沖縄集団自決、軍関与認めた判決確定 大江さん側勝訴
2011年4月22日 日本経済新聞
太平洋戦争末期の沖縄戦で、住民の集団自決を命じたなどとする記述で名誉を傷つけられたとして、旧日本軍の当時の隊長らが岩波書店と作家の大江健三郎さん(76)に著書「沖縄ノート」の出版差し止めや損害賠償などを求めた訴訟の上告審で、最高裁第1小法廷(白木勇裁判長)は22日までに、原告側の上告を退ける決定をした。大江さん側勝訴が確定した。
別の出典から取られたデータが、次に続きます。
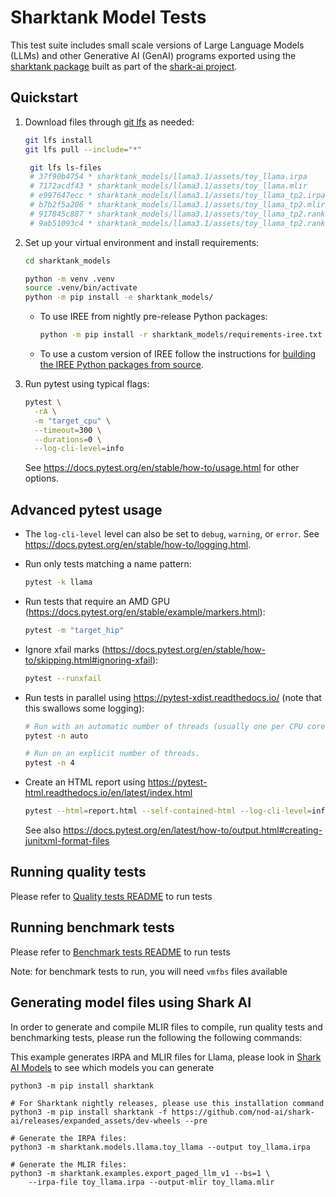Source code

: # Sharktank Model Tests

This test suite includes small scale versions of Large Language Models (LLMs)
and other Generative AI (GenAI) programs exported using the
[sharktank package](https://github.com/nod-ai/shark-ai/tree/main/sharktank)
built as part of the [shark-ai project](https://github.com/nod-ai/shark-ai).

## Quickstart

1. Download files through [git lfs](https://git-lfs.com/) as needed:

    ```bash
    git lfs install
    git lfs pull --include="*"

     git lfs ls-files
     # 37f90b4754 * sharktank_models/llama3.1/assets/toy_llama.irpa
     # 7172acdf43 * sharktank_models/llama3.1/assets/toy_llama.mlir
     # e997647ecc * sharktank_models/llama3.1/assets/toy_llama_tp2.irpa
     # b7b2f5a206 * sharktank_models/llama3.1/assets/toy_llama_tp2.mlir
     # 917845c887 * sharktank_models/llama3.1/assets/toy_llama_tp2.rank0.irpa
     # 9ab51093c4 * sharktank_models/llama3.1/assets/toy_llama_tp2.rank1.irpa
     ```

2. Set up your virtual environment and install requirements:

    ```bash
    cd sharktank_models

    python -m venv .venv
    source .venv/bin/activate
    python -m pip install -e sharktank_models/
    ```

    * To use IREE from nightly pre-release Python packages:

        ```bash
        python -m pip install -r sharktank_models/requirements-iree.txt
        ```

    * To use a custom version of IREE follow the instructions for
      [building the IREE Python packages from source](https://iree.dev/building-from-source/getting-started/#python-bindings).

3. Run pytest using typical flags:

    ```bash
    pytest \
      -rA \
      -m "target_cpu" \
      --timeout=300 \
      --durations=0 \
      --log-cli-level=info
    ```

    See https://docs.pytest.org/en/stable/how-to/usage.html for other options.

## Advanced pytest usage

* The `log-cli-level` level can also be set to `debug`, `warning`, or `error`.
  See https://docs.pytest.org/en/stable/how-to/logging.html.
* Run only tests matching a name pattern:

    ```bash
    pytest -k llama
    ```

* Run tests that require an AMD GPU
  (https://docs.pytest.org/en/stable/example/markers.html):

    ```bash
    pytest -m "target_hip"
    ```

* Ignore xfail marks
  (https://docs.pytest.org/en/stable/how-to/skipping.html#ignoring-xfail):

    ```bash
    pytest --runxfail
    ```

* Run tests in parallel using https://pytest-xdist.readthedocs.io/
  (note that this swallows some logging):

    ```bash
    # Run with an automatic number of threads (usually one per CPU core).
    pytest -n auto

    # Run on an explicit number of threads.
    pytest -n 4
    ```

* Create an HTML report using https://pytest-html.readthedocs.io/en/latest/index.html

    ```bash
    pytest --html=report.html --self-contained-html --log-cli-level=info
    ```

    See also
    https://docs.pytest.org/en/latest/how-to/output.html#creating-junitxml-format-files

## Running quality tests

Please refer to [Quality tests README](regression_tests/README.md) to run tests

## Running benchmark tests

Please refer to [Benchmark tests README](benchmarks/README.md) to run tests

Note: for benchmark tests to run, you will need `vmfbs` files available

## Generating model files using Shark AI

In order to generate and compile MLIR files to compile, run quality tests and benchmarking tests, please run the following the following commands:

This example generates IRPA and MLIR files for Llama, please look in [Shark AI Models](https://github.com/nod-ai/shark-ai/tree/main/sharktank/sharktank/models) to see which models you can generate

```
python3 -m pip install sharktank

# For Sharktank nightly releases, please use this installation command
python3 -m pip install sharktank -f https://github.com/nod-ai/shark-ai/releases/expanded_assets/dev-wheels --pre

# Generate the IRPA files:
python3 -m sharktank.models.llama.toy_llama --output toy_llama.irpa

# Generate the MLIR files:
python3 -m sharktank.examples.export_paged_llm_v1 --bs=1 \
    --irpa-file toy_llama.irpa --output-mlir toy_llama.mlir
```
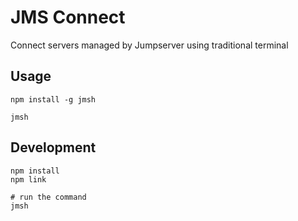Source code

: # JMS Connect

Connect servers managed by Jumpserver using traditional terminal

## Usage

```
npm install -g jmsh

jmsh
```


## Development

```
npm install
npm link

# run the command
jmsh
```
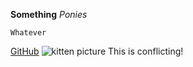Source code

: **Something**
*Ponies*
```
Whatever
```
[GitHub](github.com)
![kitten picture](phase-0-gps-1/cats-animals-kittens-background.jpg)
This is conflicting!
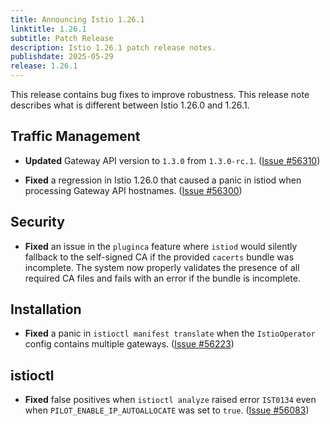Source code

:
 ```yaml
---
title: Announcing Istio 1.26.1
linktitle: 1.26.1
subtitle: Patch Release
description: Istio 1.26.1 patch release notes.
publishdate: 2025-05-29
release: 1.26.1
---
```



This release contains bug fixes to improve robustness. This release note describes what is different between Istio 1.26.0 and 1.26.1.

## Traffic Management

- **Updated** Gateway API version to `1.3.0` from `1.3.0-rc.1`. ([Issue #56310](https://github.com/istio/istio/issues/56310))

- **Fixed** a regression in Istio 1.26.0 that caused a panic in istiod when processing Gateway API hostnames. ([Issue #56300](https://github.com/istio/istio/issues/56300))

## Security

- **Fixed** an issue in the `pluginca` feature where `istiod` would silently fallback to the self-signed CA if the provided `cacerts` bundle was incomplete. The system now properly validates the presence of all required CA files and fails with an error if the bundle is incomplete.

## Installation

- **Fixed** a panic in `istioctl manifest translate` when the `IstioOperator` config contains multiple gateways. ([Issue #56223](https://github.com/istio/istio/issues/56223))

## istioctl

- **Fixed** false positives when `istioctl analyze` raised error `IST0134` even when `PILOT_ENABLE_IP_AUTOALLOCATE` was set to `true`. ([Issue #56083](https://github.com/istio/istio/issues/56083))

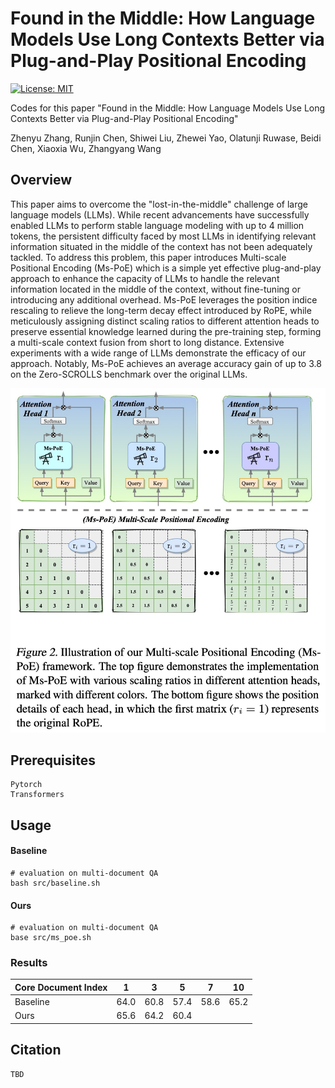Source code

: # Found in the Middle: How Language Models Use Long Contexts Better via Plug-and-Play Positional Encoding

[![License: MIT](https://img.shields.io/badge/License-MIT-green.svg)](https://opensource.org/licenses/MIT)

Codes for this paper "Found in the Middle: How Language Models Use Long Contexts Better via Plug-and-Play Positional Encoding"

Zhenyu Zhang, Runjin Chen, Shiwei Liu, Zhewei Yao, Olatunji Ruwase, Beidi Chen, Xiaoxia Wu, Zhangyang Wang

## Overview

This paper aims to overcome the "lost-in-the-middle" challenge of large language models (LLMs). While recent advancements have successfully enabled LLMs to perform stable language modeling with up to 4 million tokens, the persistent difficulty faced by most LLMs in identifying relevant information situated in the middle of the context has not been adequately tackled. To address this problem, this paper introduces Multi-scale Positional Encoding (Ms-PoE) which is a simple yet effective plug-and-play approach to enhance the capacity of LLMs to handle the relevant information located in the middle of the context, without fine-tuning or introducing any additional overhead. Ms-PoE leverages the position indice rescaling to relieve the long-term decay effect introduced by RoPE, while meticulously assigning distinct scaling ratios to different attention heads to preserve essential knowledge learned during the pre-training step, forming a multi-scale context fusion from short to long distance. Extensive experiments with a wide range of LLMs demonstrate the efficacy of our approach. Notably, Ms-PoE achieves an average accuracy gain of up to 3.8 on the Zero-SCROLLS benchmark over the original LLMs.

![1709612009228](image/README/1709612009228.png)

## Prerequisites

```
Pytorch
Transformers
```

## Usage

#### Baseline

```
# evaluation on multi-document QA
bash src/baseline.sh
```

#### Ours

```
# evaluation on multi-document QA
base src/ms_poe.sh
```

### Results

| Core Document Index | 1    | 3    | 5    | 7    | 10   |
| ------------------- | ---- | ---- | ---- | ---- | ---- |
| Baseline            | 64.0 | 60.8 | 57.4 | 58.6 | 65.2 |
| Ours                | 65.6 | 64.2 | 60.4 |      |      |

## Citation

```
TBD
```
同小法廷は「上告できる理由に当たらない」と判断した。
2008年3月の一審・大阪地裁判決は、集団自決が起きたすべての場所に日本軍が駐屯し、駐屯していなかった島では集団自決が起きなかったことなどから「集団自決に日本軍が深く関わった」と判断。記述は「合理的根拠があり、真実と信じる相当の理由があった」として大江さん側勝訴を言い渡した。
同年10月の二審・大阪高裁判決も、直接の命令があったとは断定できないとしたうえで、沖縄ノートの出版当時、命令があったとの学説が通説だったことなどから「軍が深く関わったことは否定できず、総体としての軍の強制、命令と評価する見解もあり得る」と指摘。一審を支持して原告側控訴を棄却していた。
沖縄戦の集団自決を巡っては、文部科学省が06年度の教科書検定で、自決命令の記述を削除させた。同省は削除の理由を「軍命令の有無を巡る裁判が起きるなど、強制の事実が必ずしも明らかでない」と説明、今回の訴訟を根拠の一つに挙げていた。